I'm fairly new to chocolate making and I've been trying to figure out the best type of chocolate to use. I have read that I should use "couverture" chocolate, but I'm not sure if this term even applies anymore. Only a few chocolate makers advertise their chocolate as couverture, but every baking chocolate I have found appears to have a cocoa butter (from the nutritional facts) percentage over the 32% or more definition that Wikipedia offers:

(I would post a link here but I'm not allowed to so just look up "couverture chocolate" on wikipedia.)

In other contexts I have heard couverture defined as any good quality chocolate that doesn't use ingredients like vegetable oil.

My question is: is couverture a term I still need to look for in chocolate or can I simply buy any good quality baking chocolate?

Thanks!


----------



## canadatogo (Mar 3, 2007)

If you're making chocolates, you're going to want to use couverture. I'm not sure about where you are, but here, couverture isn't really advertised. I guess it's still seen as more of a pro ingredient.

I don't have any baker's chocolate right now, so I'm not sure of the ingredients. And the website's not working for me. What are the ingredients?

Legally, to be sold as couverture, the only fat allowed is cocoa butter. Adding other fats reduces cost, but can change mouthfeel, and flavour. So if you want to make good quality chocolates, you're going to want to use couverture.


----------



## petalsandcoco (Aug 25, 2009)

You might want to order samples from several chocolate companies to see what type of chocolate "profile" you like as couverture can have many different tastes depending on the source of the bean. 

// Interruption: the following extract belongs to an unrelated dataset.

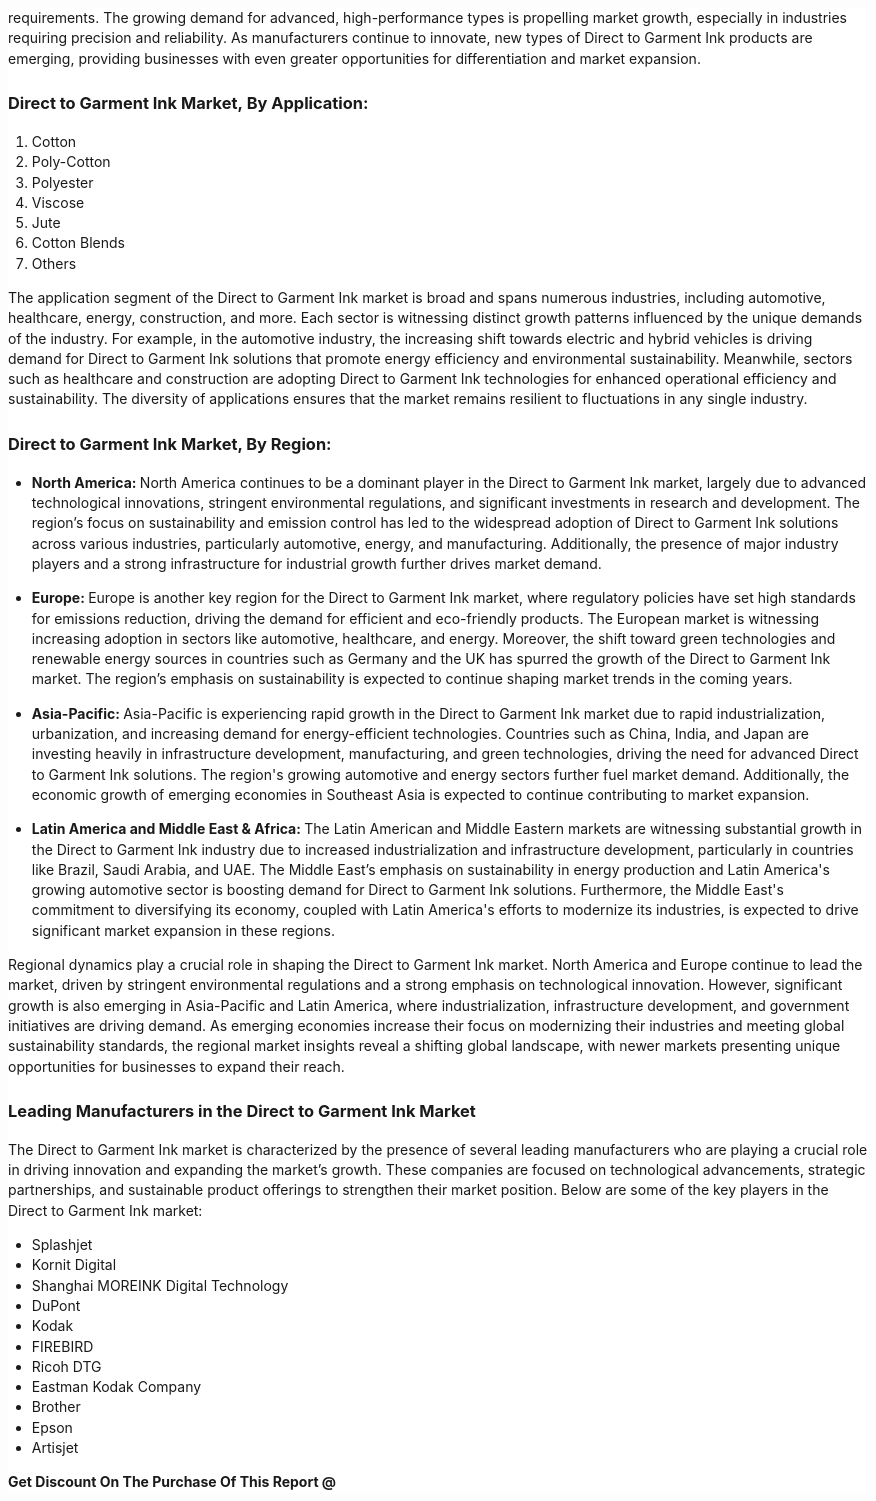 requirements. The growing demand for advanced, high-performance types is propelling market growth, especially in industries requiring precision and reliability. As manufacturers continue to innovate, new types of Direct to Garment Ink products are emerging, providing businesses with even greater opportunities for differentiation and market expansion.</p><h3>Direct to Garment Ink Market,&nbsp;By Application:</h3><ol><li>Cotton<li> Poly-Cotton<li> Polyester<li> Viscose<li> Jute<li> Cotton Blends<li> Others</li></ol><p>The application segment of the Direct to Garment Ink market is broad and spans numerous industries, including automotive, healthcare, energy, construction, and more. Each sector is witnessing distinct growth patterns influenced by the unique demands of the industry. For example, in the automotive industry, the increasing shift towards electric and hybrid vehicles is driving demand for Direct to Garment Ink solutions that promote energy efficiency and environmental sustainability. Meanwhile, sectors such as healthcare and construction are adopting Direct to Garment Ink technologies for enhanced operational efficiency and sustainability. The diversity of applications ensures that the market remains resilient to fluctuations in any single industry.</p><h3>Direct to Garment Ink Market, By Region:</h3><ul><li><p><strong>North America:&nbsp;</strong>North America continues to be a dominant player in the Direct to Garment Ink market, largely due to advanced technological innovations, stringent environmental regulations, and significant investments in research and development. The region&rsquo;s focus on sustainability and emission control has led to the widespread adoption of Direct to Garment Ink solutions across various industries, particularly automotive, energy, and manufacturing. Additionally, the presence of major industry players and a strong infrastructure for industrial growth further drives market demand.</p></li><li><p><strong><strong>Europe:&nbsp;</strong></strong>Europe is another key region for the Direct to Garment Ink market, where regulatory policies have set high standards for emissions reduction, driving the demand for efficient and eco-friendly products. The European market is witnessing increasing adoption in sectors like automotive, healthcare, and energy. Moreover, the shift toward green technologies and renewable energy sources in countries such as Germany and the UK has spurred the growth of the Direct to Garment Ink market. The region&rsquo;s emphasis on sustainability is expected to continue shaping market trends in the coming years.</p></li><li><p><strong><strong>Asia-Pacific:&nbsp;</strong></strong>Asia-Pacific is experiencing rapid growth in the Direct to Garment Ink market due to rapid industrialization, urbanization, and increasing demand for energy-efficient technologies. Countries such as China, India, and Japan are investing heavily in infrastructure development, manufacturing, and green technologies, driving the need for advanced Direct to Garment Ink solutions. The region's growing automotive and energy sectors further fuel market demand. Additionally, the economic growth of emerging economies in Southeast Asia is expected to continue contributing to market expansion.</p></li><li><p><strong><strong>Latin America and Middle East &amp; Africa:&nbsp;</strong></strong>The Latin American and Middle Eastern markets are witnessing substantial growth in the Direct to Garment Ink industry due to increased industrialization and infrastructure development, particularly in countries like Brazil, Saudi Arabia, and UAE. The Middle East&rsquo;s emphasis on sustainability in energy production and Latin America's growing automotive sector is boosting demand for Direct to Garment Ink solutions. Furthermore, the Middle East's commitment to diversifying its economy, coupled with Latin America's efforts to modernize its industries, is expected to drive significant market expansion in these regions.</p></li></ul><p>Regional dynamics play a crucial role in shaping the Direct to Garment Ink market. North America and Europe continue to lead the market, driven by stringent environmental regulations and a strong emphasis on technological innovation. However, significant growth is also emerging in Asia-Pacific and Latin America, where industrialization, infrastructure development, and government initiatives are driving demand. As emerging economies increase their focus on modernizing their industries and meeting global sustainability standards, the regional market insights reveal a shifting global landscape, with newer markets presenting unique opportunities for businesses to expand their reach.</p><h3><strong>Leading Manufacturers in the Direct to Garment Ink Market</strong></h3><p>The Direct to Garment Ink market is characterized by the presence of several leading manufacturers who are playing a crucial role in driving innovation and expanding the market&rsquo;s growth. These companies are focused on technological advancements, strategic partnerships, and sustainable product offerings to strengthen their market position. Below are some of the key players in the Direct to Garment Ink market:</p></div><div class="article-main__content" data-test-id="publishing-text-block"><ul><li><span class="">Splashjet<li> Kornit Digital<li> Shanghai MOREINK Digital Technology<li> DuPont<li> Kodak<li> FIREBIRD<li> Ricoh DTG<li> Eastman Kodak Company<li> Brother<li> Epson<li> Artisjet</span></li></ul></div><div class="article-main__content" data-test-id="publishing-text-block"><p><span class="font-[700]"><strong>Get Discount On The Purchase Of This Report @</strong>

"Couverture" just means to cover. There are many good Chocolate companies out there. Valrhona is terrific, Callebaut is good. You did not say what type of chocolates you are interested in making....(I have used bakers chocolate as well) It takes time and patience thats all. 
Filled ? Truffles ? .....

If you go into the search menu , you will find alot of info 

a thought.


----------



## computerish (Dec 23, 2009)

Thanks for the replies.

I've been making truffles, chocolate-dipped candied peels, and molded ganache-filled chocolates. I have been mostly using two types of chocolate from a local grocery store, Scharffen-Berger 62% and Noi Sirius 70%. Although neither is labeled as couverture, both seem to fit the definition of couverture.

Scharffen-Berger: 36% fat; ingredients: cacao beans, sugar, cocoa butter, non-gmo soy lecithin, while vanilla beans

Noi Sirius: 35% fat; ingredients: sugar, cocoa mass, cocoa butter, lecithin, vanilla

Would both of these be considered couverture?

Thanks!


----------



## petalsandcoco (Aug 25, 2009)

To my knowledge a couverture contains at least 32 % cocoa butter . 
Some couvertures can be 30-40 % . 

There are also other types :
1-Ultra couverture chocolate ( higher cocoa butter , low viscosity ,delicate, satin look)
2-Compound Chocolate (vegetable oil and tempering not required, easy, no tempering required) I would not suggest this one for your chocolates.

Normally there are alot more opinions on this.....but if your technique is working for you , the chocolate is not blooming, no trouble with tempering , then I would say , ok.

Hope it works for you.


----------



## computerish (Dec 23, 2009)

Thanks! It sounds like I'm using the right stuff, some people just call it by a special name.


----------



## foodpump (Oct 10, 2005)

A couverture has at least 55% COCOA content, that is, either/ or cocobutter and cocoa solids. To put it another way, couverture contains a MAXIMUM of 45% sugar content.


----------



## borderless (May 21, 2010)

If couverture chocolate mustn't contain any fat other than cocoa butter, then lecithin as an ingredient breaks the rule.

I've always been disappointed with the bland chalkiness of Scharffen Berger and Noi Sirius. If you want a slightly grainy chocolate that's not chalky, go with El Rey 70%. You also can't go wrong with Valrhona or Callebaut, both widely available.


----------



## bazza (Apr 2, 2007)

I am by no means an expert in this field and find the discussion interesting, please correct me if I am wrong. I always understood that Couverture's quality is measured by the cocoa butter content with a minimum of 32% and chocolate for baking and desserts is measured for quality by the cocoa solids content, anything up to 85%. I think a lot of people are confused over cocoa solids and cocoa butter.


----------



## foodpump (Oct 10, 2005)

borderless said:


> If couverture chocolate mustn't contain any fat other than cocoa butter, then lecithin as an ingredient breaks the rule.


Lecethin, derived from soy, is usually added in amounts of less than 1%. It has two jobs to perform.

Firstly it does act as an emulsifier. Chocolate is a suspension (not emulsion) of cocoa particles and sugar solids in cocoa buter.

Secondly in quantities of under 1%, it mimics the addition of almost 10% cocoa butter, that is, it increases fluidity.

I'm not a chemist, but I don't believe that lecethin is actually a fat.

Lecethin free chocolate is available, but you will pay for it. I believe Cluizel doesn't use it, and then ther are various higher end makers who don't use it either, but these are "tasting chocolates" with prices well over the $30/kg range


----------